Here is the code that I currently have. Running on Perl v5.8.9.
#!/usr/bin/perl
# Prompts the user for their desired configuration
print "\n";
print "Please type BB for breadboard, or ACU for the Audio Control Unit.\n";
print "Do you want a BB or ACU version of alarm programmer: ";
$a = <STDIN>;
"\n";
# print "You have selected the $a configuration";
# print "\n";
if($a == "ACU"){
print("Initiating alarm programmer for ACU...\n");
}else{
print("Initiating alarm programmer for breadboard...\n");
}
Here is some sample output:
C:\Users\U157280\Documents\Alarm Programmer>PerlAutonomy.pl
Please type BB for breadboard, or ACU for the Audio Control Unit. Do you want a BB or ACU version of alarm programmer: ACU
Initiating alarm programmer for ACU...
C:\Users\U157280\Documents\Alarm Programmer>PerlAutonomy.pl
Please type BB for breadboard, or ACU for the Audio Control Unit. Do you want a BB or ACU version of alarm programmer: BB
Initiating alarm programmer for ACU...
As you can see, it selects ACU for both even though the statements appear to be correct.

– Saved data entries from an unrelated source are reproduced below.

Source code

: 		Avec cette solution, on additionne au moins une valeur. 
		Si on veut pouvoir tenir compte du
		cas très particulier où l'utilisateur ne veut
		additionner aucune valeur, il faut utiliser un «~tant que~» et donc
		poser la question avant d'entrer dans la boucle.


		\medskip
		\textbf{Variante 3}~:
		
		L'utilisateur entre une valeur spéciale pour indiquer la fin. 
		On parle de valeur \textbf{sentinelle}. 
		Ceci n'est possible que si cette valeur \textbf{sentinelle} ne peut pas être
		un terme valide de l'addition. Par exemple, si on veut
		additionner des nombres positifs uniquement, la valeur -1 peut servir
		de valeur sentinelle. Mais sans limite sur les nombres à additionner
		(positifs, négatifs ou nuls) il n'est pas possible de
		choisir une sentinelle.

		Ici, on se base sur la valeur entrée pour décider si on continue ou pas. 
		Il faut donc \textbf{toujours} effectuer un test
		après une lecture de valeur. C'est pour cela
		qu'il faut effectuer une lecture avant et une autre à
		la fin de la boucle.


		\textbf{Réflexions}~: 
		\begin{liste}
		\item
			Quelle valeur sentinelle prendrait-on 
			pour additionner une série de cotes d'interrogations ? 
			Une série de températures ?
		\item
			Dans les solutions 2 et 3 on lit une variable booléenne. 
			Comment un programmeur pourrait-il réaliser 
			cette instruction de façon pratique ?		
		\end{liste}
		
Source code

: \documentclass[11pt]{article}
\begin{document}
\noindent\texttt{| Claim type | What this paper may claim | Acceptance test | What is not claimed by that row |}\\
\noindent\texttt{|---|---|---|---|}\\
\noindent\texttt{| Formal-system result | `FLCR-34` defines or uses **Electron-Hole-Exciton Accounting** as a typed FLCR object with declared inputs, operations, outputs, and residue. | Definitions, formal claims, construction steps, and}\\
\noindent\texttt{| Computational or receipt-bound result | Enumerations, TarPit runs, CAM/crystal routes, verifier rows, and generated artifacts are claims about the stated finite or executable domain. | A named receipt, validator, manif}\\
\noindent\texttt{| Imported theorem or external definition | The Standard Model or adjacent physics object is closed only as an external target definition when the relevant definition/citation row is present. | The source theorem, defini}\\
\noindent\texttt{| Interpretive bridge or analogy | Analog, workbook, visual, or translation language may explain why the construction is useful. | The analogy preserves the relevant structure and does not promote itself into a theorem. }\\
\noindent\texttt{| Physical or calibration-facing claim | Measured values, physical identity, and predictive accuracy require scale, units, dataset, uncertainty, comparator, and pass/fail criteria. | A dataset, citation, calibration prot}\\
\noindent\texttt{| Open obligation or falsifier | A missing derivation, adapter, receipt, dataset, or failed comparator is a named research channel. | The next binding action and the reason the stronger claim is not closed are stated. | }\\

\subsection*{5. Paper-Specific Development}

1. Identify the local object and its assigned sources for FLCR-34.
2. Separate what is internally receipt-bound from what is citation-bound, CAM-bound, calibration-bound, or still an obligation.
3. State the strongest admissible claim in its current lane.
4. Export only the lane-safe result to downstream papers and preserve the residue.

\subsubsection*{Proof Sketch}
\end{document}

Any help you can provide would be greatly appreciated. Please let me know if I can answer any more questions, but I assume this should be a quick fix.
Thanks again.
CodePudding user response:
Try this:
#!/usr/bin/perl
# Prompts the user for their desired configuration
print "\n";
print "Please type BB for breadboard, or ACU for the Audio Control Unit.\n";
print "Do you want a BB or ACU version of alarm programmer: ";
$a = <STDIN>;
"\n";
chomp($a);
# print "You have selected the $a configuration";
# print "\n";
if($a eq "ACU"){
print("Initiating alarm programmer for ACU...\n");
}else{
print("Initiating alarm programmer for breadboard...\n");
}
You had 2 issues, first, = is assignment not comparison. Second, you had a newline at the end of your input that you weren't accounting for. The chomp() gets rid of the newline, and the eq does string comparison.